I was 24 years old and working for a life insurance company that I have since realized has reestablished my belief in karma. It went belly up and crumbled like dry cookie, as it should. Anyway, one good thing about working there was that it was the first time I had really great health insurance. Taking advantage of this big-girl benefit, I scheduled my first routine physical. Even though I knew there were a few really gross things they were going to do to me, I was excited to get it all for free.
Waiting in the doctor’s office I chatting casually with a woman I had never met. We both admitted we hated needles and how these types of medical procedures made us nervous and sick – you know, small talk.
“See you later; good luck,” I said to her sarcastically when they called my name to come on in to the “other room.”
First thing’s first; they needed to draw my blood for the many, many free scans for incurable diseases, inexplicable deficiencies, inoperable tumors and, of course, pregnancy. Every woman knows that when you’re in your twenties you are screened for pregnancy at every possible check point, including the dentist and the hairdresser.
I walked into the room and was greeted by a very nervous-looking male nurse. He gestured for me to sit down in what appeared to be my third grade desk/chair combination.
Visibly shaking, the male nurse began poking my forearm with the needle, and informed me, in an extremely nasal voice, that this was his first time. I suspected there were a few other major events that he had yet to experience as well. No surprise his needle did not find its way to my vein (pun intended), but I cut him some slack, because he had never done this before. After his third attempt, wiggling the needle all around the vein area, I could feel the blood drain from my face while nausea swirled in my stomach. The room faded to black, and my body began slipping through the desk/chair.
Even in an imminent state of unconsciousness, I worried that my slippage was going to look unfeminine. My nylon-covered legs bent out like a drunken ballerina, pushing my classy office dress up all the way to my waist, revealing my not-so-classy, white underwear.
Next thing I remembered, I was being smacked across the face by a female doctor who was clearly irritated to be there. The nerdy nurse stood across the room looking like a boy who had just been caught stealing a dirty magazine. I glanced down at my body and noticed my dress had been neatly pulled back down in position, and my arms and hands were folded over my chest like a corpse in a coffin. The desk/chair was on the opposite side of the room, which meant nerd boy had dragged me across the room, fixed my dress and then prepared for me to die!
The lady doctor asked nerd boy what happened. Still traumatized by the event apparently, he said nothing. So I answered. From the floor.
“He attempted to draw my blood, you see, and after several tries, I began to feel faint.” She listened intently, but didn’t question why I was the one articulating the answer. “I believe at that point, I lost consciousnesses.”
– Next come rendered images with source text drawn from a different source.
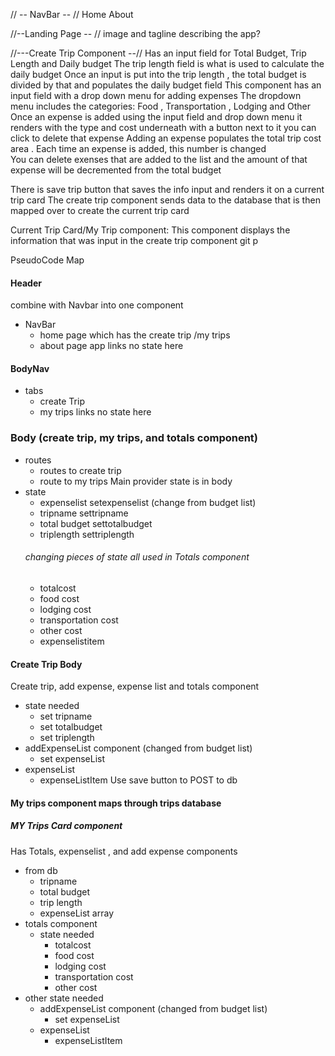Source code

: // -- NavBar -- // 
Home 
About 


//--Landing Page -- // 
image and tagline describing the app? 


//---Create Trip Component --// 
Has an input field for Total Budget, Trip Length and Daily budget 
The trip length field is what is used to calculate the daily budget 
Once an input is put into the trip length , the total budget is divided by that and populates the daily budget field 
This component has an input field with a drop down menu for adding expenses
The dropdown menu includes the categories: Food , Transportation , Lodging and Other 
Once an expense is added using the input field and drop down menu it renders with the type and cost underneath with a button next to it you can click to delete that expense
Adding an expense populates the total trip cost area . Each time an expense is added, this number is changed  
You can delete exenses that are added to the list and the amount of that expense will be decremented from the total budget  

There is  save trip button that saves the info input  and renders it on a current trip card 
The create trip component sends data to the database that is then mapped over to create the current trip card 

Current Trip Card/My Trip component: 
This component displays the information that was input in the create trip component 
git p

PseudoCode Map 
#### Header 
combine with Navbar into one component
- NavBar
    - home page which has the create trip /my trips 
    - about page app
links no state here  
#### BodyNav
- tabs 
    - create Trip
    - my trips
links no state here 

### Body (create trip, my trips, and totals component)
- routes 
    - routes to create trip
    - route to my trips
Main provider state is in body 
- state 
    - expenselist setexpenselist (change from budget list)
    - tripname settripname
    - total budget settotalbudget
    - triplength settriplength
    ###### changing pieces of state all used in Totals component
    - totalcost 
    - food cost 
    - lodging cost
    - transportation cost
    - other cost
    - expenselistitem

#### Create Trip Body 
Create trip, add expense, expense list and totals component
- state needed
    - set tripname 
    - set totalbudget
    - set triplength
- addExpenseList component (changed from budget list)
    - set expenseList 
- expenseList
    - expenseListItem
Use save button to POST to db 

#### My trips component maps through trips database

##### MY Trips Card component 
Has Totals, expenselist , and add expense components 
- from db
    - tripname 
    - total budget
    - trip length
    - expenseList array
- totals component
    - state needed 
        - totalcost 
        - food cost 
        - lodging cost
        - transportation cost
        - other cost
- other state needed 
    - addExpenseList component (changed from budget list)
        - set expenseList 
    - expenseList
        - expenseListItem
This seemed to please the room and wrap up the mystery. I was then placed on a gurney and wheeled out into the waiting room passing right by my new woman friend who is afraid of needles. I am guessing she split after that.
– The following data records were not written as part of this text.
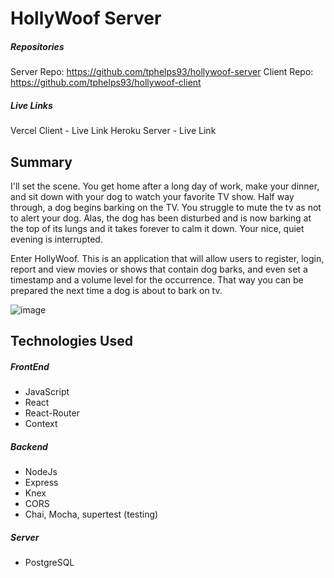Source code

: # HollyWoof Server
##### Repositories    
Server Repo: https://github.com/tphelps93/hollywoof-server
Client Repo: https://github.com/tphelps93/hollywoof-client

##### Live Links 
Vercel Client - Live Link 
Heroku Server - Live Link

## Summary
I'll set the scene. You get home after a long day of work, make your dinner, and sit down with your dog to watch your favorite TV show. Half way through, a dog begins barking on the TV. You struggle to mute the tv as not to alert your dog. Alas, the dog has been disturbed and is now
barking at the top of its lungs and it takes forever to calm it down. Your nice, quiet evening is interrupted. 

Enter HollyWoof. This is an application that will allow users to register, login, report and view movies or shows that contain dog barks, and even set a timestamp and a volume level for the occurrence. That way you can be prepared the next time a dog is about to bark on tv.


![image](https://user-images.githubusercontent.com/55715053/104391907-f6982000-550e-11eb-8b72-f7ef17f44d29.png)

## Technologies Used
##### FrontEnd
* JavaScript
* React
* React-Router
* Context
##### Backend
* NodeJs
* Express
* Knex
* CORS
* Chai, Mocha, supertest (testing)
##### Server
* PostgreSQL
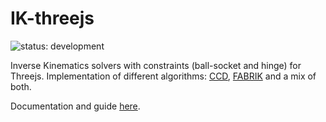 # IK-threejs
![status: development](https://img.shields.io/badge/status-development-blue.svg)

Inverse Kinematics solvers with constraints (ball-socket and hinge) for Threejs. Implementation of different algorithms: [CCD](https://sites.google.com/site/auraliusproject/ccd-algorithm), [FABRIK](https://www.researchgate.net/publication/271771862_Extending_FABRIK_with_model_constraints) and a mix of both.

Documentation and guide [here](./docs/IKSolver.md).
I phoned my supervisor from the insurance company to let him know I would be late because I had fainted at the doctor’s office. He burst out laughing and said, “Figures.” Refer to karma item in opening line.
I am happy to report that I eventually did have my blood drawn successfully and received the medical benefits I was due. I have since experienced years of probing and prodding, nervousness and nausea, humiliation and accusations – all for free. Who says we need healthcare reform?
So like something my childhood comedic idol, Gilda Radner, would say as her popular character, Roseanne Roseannadanna: “It’s always something. If it’s not a job with lousy benefits, it’s a job with medical coverage that includes untrained wimps, wielding dangerous pricks that leave you lying half-naked on the floor.”